Similarly, look at past posts by those offering to buy your product to get an idea of how they conduct themselves on the forum. Arrange to meet somewhere neutral and public if you do clinch a sale. Bring a friend if you can.
Two of the best? LFGSS (London Fixed Gear and Single Speed – it has some regional sub-forums and divides the marketplace into complete bikes, frames and forks and components and clothing) and CTC (a less intimidating forum for more casual cyclists).
And don't forget that many cycling Facebook groups welcome this kind of buying and selling too. Make sure to search around.
If you have a cycle club, trial centre or a velodrome in your area, there's probably a bicycle jumble a few times a year. Check Facebook and local websites and newspapers for information on when one is happening near you!
Things to Consider
Only give out essential personal information as and when the need arises during the selling process. Make sure to meet buyers in public places and bring a friend if possible.
If you're selling on eBay be mindful that buyers can commit fraud as well as sellers. To qualify for eBay's seller protection you need to use a shipping service with 'online trackable proof of delivery'. Item over £750? You'll need to pay for the package to be 'signed for' too.
Know what you're selling
If you're not quite sure what you're selling, ask a friend to give you a full, detailed description of all the parts on your bike. Consult a forum if you don't know anyone that can estimate the desirability of your items. Don't get done just because you're too embarrassed to ask!

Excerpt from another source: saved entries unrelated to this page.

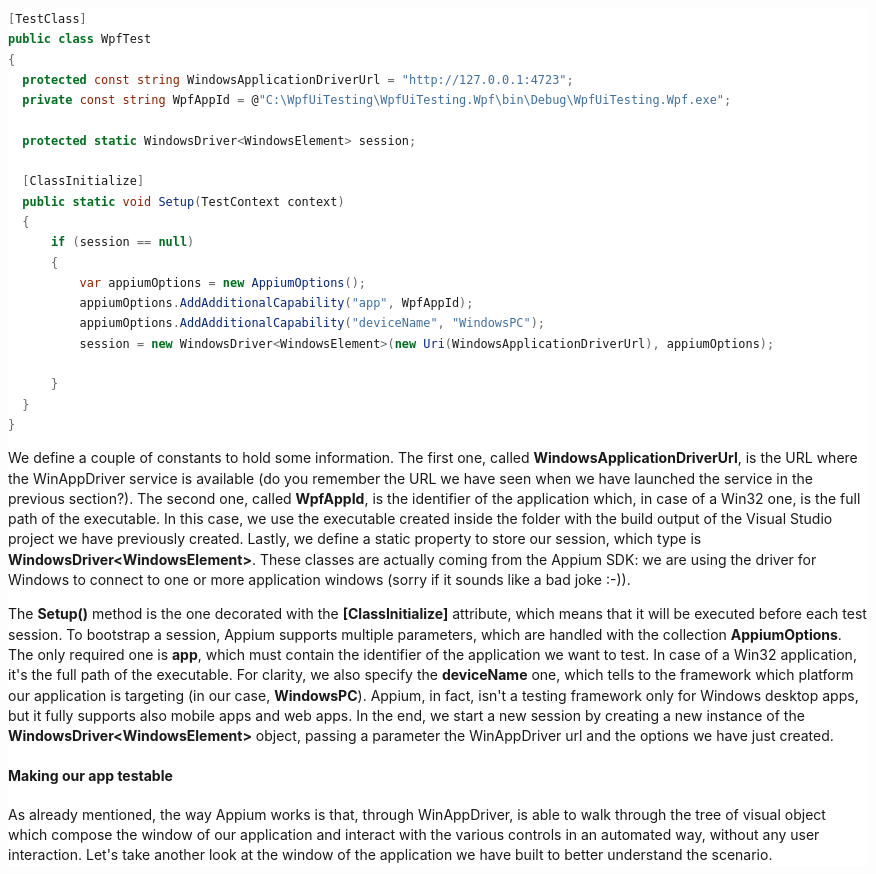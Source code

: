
 ```csharp
[TestClass]
public class WpfTest
{
  protected const string WindowsApplicationDriverUrl = "http://127.0.0.1:4723";
  private const string WpfAppId = @"C:\WpfUiTesting\WpfUiTesting.Wpf\bin\Debug\WpfUiTesting.Wpf.exe";

  protected static WindowsDriver<WindowsElement> session;

  [ClassInitialize]
  public static void Setup(TestContext context)
  {
      if (session == null)
      {
          var appiumOptions = new AppiumOptions();
          appiumOptions.AddAdditionalCapability("app", WpfAppId);
          appiumOptions.AddAdditionalCapability("deviceName", "WindowsPC");
          session = new WindowsDriver<WindowsElement>(new Uri(WindowsApplicationDriverUrl), appiumOptions);

      }
  }
}
```

We define a couple of constants to hold some information. The first one, called **WindowsApplicationDriverUrl**, is the URL where the WinAppDriver service is available (do you remember the URL we have seen when we have launched the service in the previous section?). The second one, called **WpfAppId**, is the identifier of the application which, in case of a Win32 one, is the full path of the executable. In this case, we use the executable created inside the folder with the build output of the Visual Studio project we have previously created. 
Lastly, we define a static property to store our session, which type is **WindowsDriver\<WindowsElement>**. These classes are actually coming from the Appium SDK: we are using the driver for Windows to connect to one or more application windows (sorry if it sounds like a bad joke :-)). 

The **Setup()** method is the one decorated with the **[ClassInitialize]** attribute, which means that it will be executed before each test session. To bootstrap a session, Appium supports multiple parameters, which are handled with the collection **AppiumOptions**. The only required one is **app**, which must contain the identifier of the application we want to test. In case of a Win32 application, it's the full path of the executable. For clarity, we also specify the **deviceName** one, which tells to the framework which platform our application is targeting (in our case, **WindowsPC**). Appium, in fact, isn't a testing framework only for Windows desktop apps, but it fully supports also mobile apps and web apps.
In the end, we start a new session by creating a new instance of the **WindowsDriver\<WindowsElement>** object, passing a parameter the WinAppDriver url and the options we have just created.

#### Making our app testable
As already mentioned, the way Appium works is that, through WinAppDriver, is able to walk through the tree of visual object which compose the window of our application and interact with the various controls in an automated way, without any user interaction. Let's take another look at the window of the application we have built to better understand the scenario.
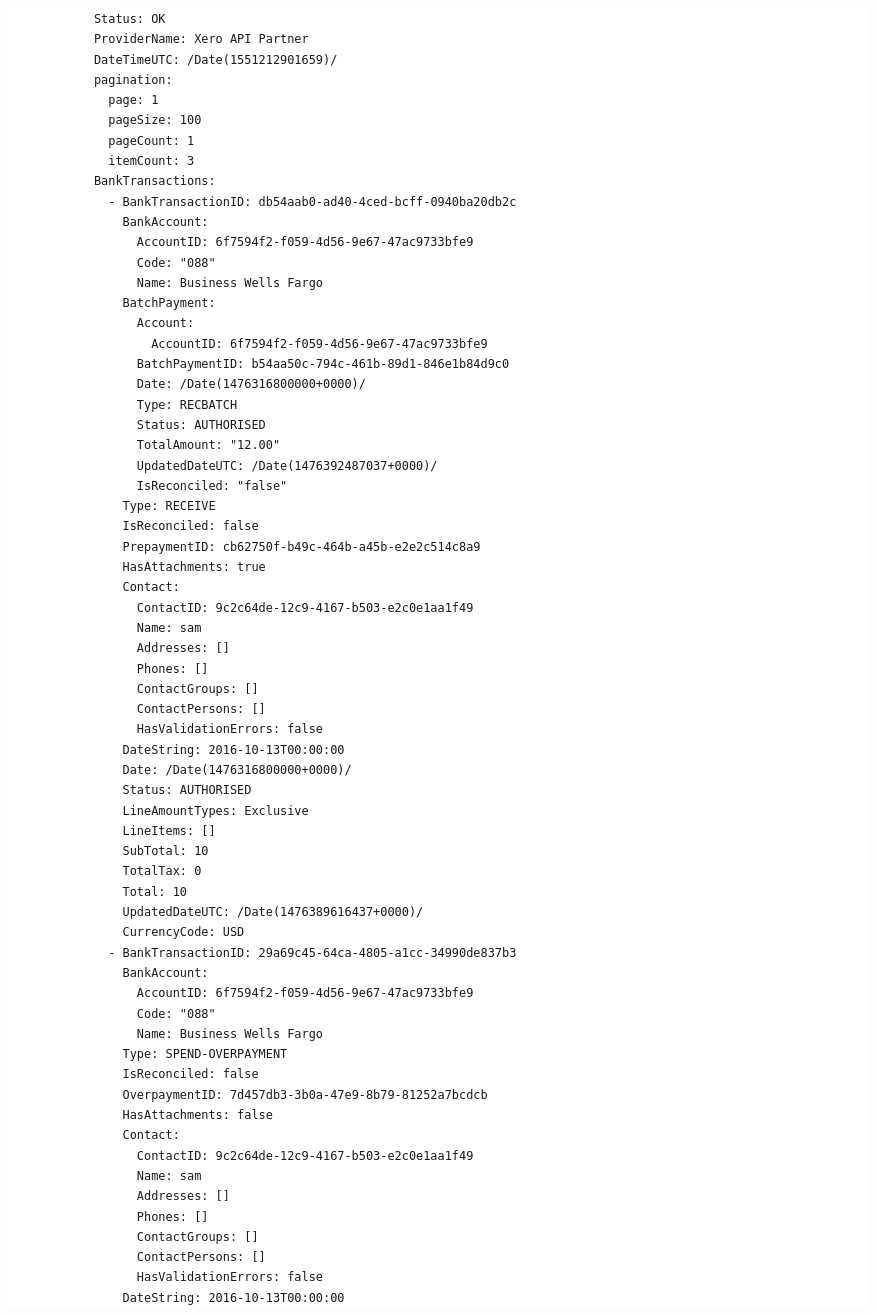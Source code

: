                 Status: OK
                ProviderName: Xero API Partner
                DateTimeUTC: /Date(1551212901659)/
                pagination:
                  page: 1
                  pageSize: 100
                  pageCount: 1
                  itemCount: 3
                BankTransactions:
                  - BankTransactionID: db54aab0-ad40-4ced-bcff-0940ba20db2c
                    BankAccount:
                      AccountID: 6f7594f2-f059-4d56-9e67-47ac9733bfe9
                      Code: "088"
                      Name: Business Wells Fargo
                    BatchPayment:
                      Account:
                        AccountID: 6f7594f2-f059-4d56-9e67-47ac9733bfe9
                      BatchPaymentID: b54aa50c-794c-461b-89d1-846e1b84d9c0
                      Date: /Date(1476316800000+0000)/
                      Type: RECBATCH
                      Status: AUTHORISED
                      TotalAmount: "12.00"
                      UpdatedDateUTC: /Date(1476392487037+0000)/
                      IsReconciled: "false"
                    Type: RECEIVE
                    IsReconciled: false
                    PrepaymentID: cb62750f-b49c-464b-a45b-e2e2c514c8a9
                    HasAttachments: true
                    Contact:
                      ContactID: 9c2c64de-12c9-4167-b503-e2c0e1aa1f49
                      Name: sam
                      Addresses: []
                      Phones: []
                      ContactGroups: []
                      ContactPersons: []
                      HasValidationErrors: false
                    DateString: 2016-10-13T00:00:00
                    Date: /Date(1476316800000+0000)/
                    Status: AUTHORISED
                    LineAmountTypes: Exclusive
                    LineItems: []
                    SubTotal: 10
                    TotalTax: 0
                    Total: 10
                    UpdatedDateUTC: /Date(1476389616437+0000)/
                    CurrencyCode: USD
                  - BankTransactionID: 29a69c45-64ca-4805-a1cc-34990de837b3
                    BankAccount:
                      AccountID: 6f7594f2-f059-4d56-9e67-47ac9733bfe9
                      Code: "088"
                      Name: Business Wells Fargo
                    Type: SPEND-OVERPAYMENT
                    IsReconciled: false
                    OverpaymentID: 7d457db3-3b0a-47e9-8b79-81252a7bcdcb
                    HasAttachments: false
                    Contact:
                      ContactID: 9c2c64de-12c9-4167-b503-e2c0e1aa1f49
                      Name: sam
                      Addresses: []
                      Phones: []
                      ContactGroups: []
                      ContactPersons: []
                      HasValidationErrors: false
                    DateString: 2016-10-13T00:00:00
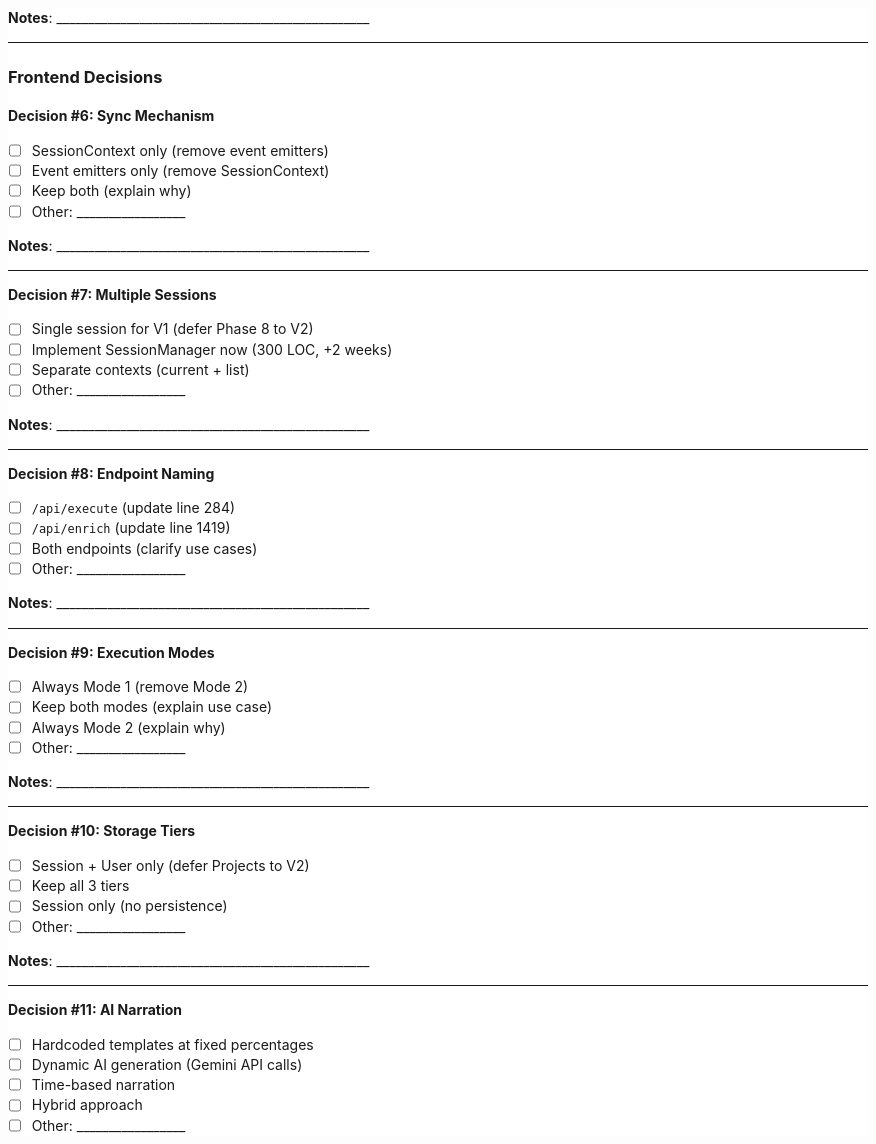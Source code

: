 **Notes**: _________________________________________________

---

### Frontend Decisions

**Decision #6: Sync Mechanism**
- [ ] SessionContext only (remove event emitters)
- [ ] Event emitters only (remove SessionContext)
- [ ] Keep both (explain why)
- [ ] Other: _________________

**Notes**: _________________________________________________

---

**Decision #7: Multiple Sessions**
- [ ] Single session for V1 (defer Phase 8 to V2)
- [ ] Implement SessionManager now (300 LOC, +2 weeks)
- [ ] Separate contexts (current + list)
- [ ] Other: _________________

**Notes**: _________________________________________________

---

**Decision #8: Endpoint Naming**
- [ ] `/api/execute` (update line 284)
- [ ] `/api/enrich` (update line 1419)
- [ ] Both endpoints (clarify use cases)
- [ ] Other: _________________

**Notes**: _________________________________________________

---

**Decision #9: Execution Modes**
- [ ] Always Mode 1 (remove Mode 2)
- [ ] Keep both modes (explain use case)
- [ ] Always Mode 2 (explain why)
- [ ] Other: _________________

**Notes**: _________________________________________________

---

**Decision #10: Storage Tiers**
- [ ] Session + User only (defer Projects to V2)
- [ ] Keep all 3 tiers
- [ ] Session only (no persistence)
- [ ] Other: _________________

**Notes**: _________________________________________________

---

**Decision #11: AI Narration**
- [ ] Hardcoded templates at fixed percentages
- [ ] Dynamic AI generation (Gemini API calls)
- [ ] Time-based narration
- [ ] Hybrid approach
- [ ] Other: _________________
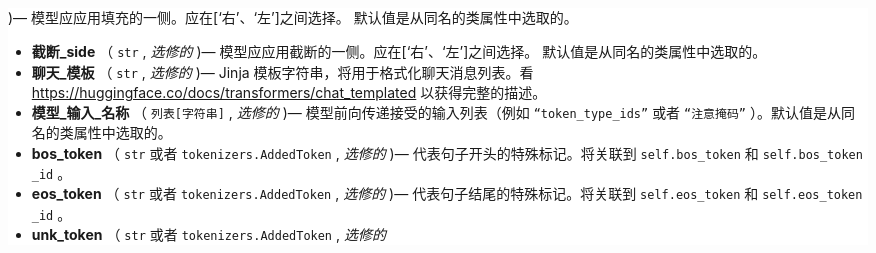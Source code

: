  )—
模型应应用填充的一侧。应在[‘右’、‘左’]之间选择。
默认值是从同名的类属性中选取的。
* **截断\_side**
 （
 `str`
 ,
 *选修的*
 )—
模型应应用截断的一侧。应在[‘右’、‘左’]之间选择。
默认值是从同名的类属性中选取的。
* **聊天\_模板**
 （
 `str`
 ,
 *选修的*
 )—
Jinja 模板字符串，将用于格式化聊天消息列表。看
 <https://huggingface.co/docs/transformers/chat_templated>
 以获得完整的描述。
* **模型\_输入\_名称**
 （
 `列表[字符串]`
 ,
 *选修的*
 )—
模型前向传递接受的输入列表（例如
 `“token_type_ids”`
 或者
 `“注意掩码”`
 ）。默认值是从同名的类属性中选取的。
* **bos\_token**
 （
 `str`
 或者
 `tokenizers.AddedToken`
 ,
 *选修的*
 )—
代表句子开头的特殊标记。将关联到
 `self.bos_token`
 和
 `self.bos_token_id`
 。
* **eos\_token**
 （
 `str`
 或者
 `tokenizers.AddedToken`
 ,
 *选修的*
 )—
代表句子结尾的特殊标记。将关联到
 `self.eos_token`
 和
 `self.eos_token_id`
 。
* **unk\_token**
 （
 `str`
 或者
 `tokenizers.AddedToken`
 ,
 *选修的*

Be truthful about the quality of your gear. Not doing so is really uncool. Also, your buyer could demand a refund and that becomes problematic if you've already spent your earnings.
Consider giving it away
There are lots of websites that enable you to give your bike away to someone who needs it. There's Freecycle and Freegle, as well as shops like Re-Cycling in London that buy and sell used bicycles for reasonable prices. Charity Re-Cycle accept donations of old bikes for a good cause too – there are locations all over the country where you can drop one off.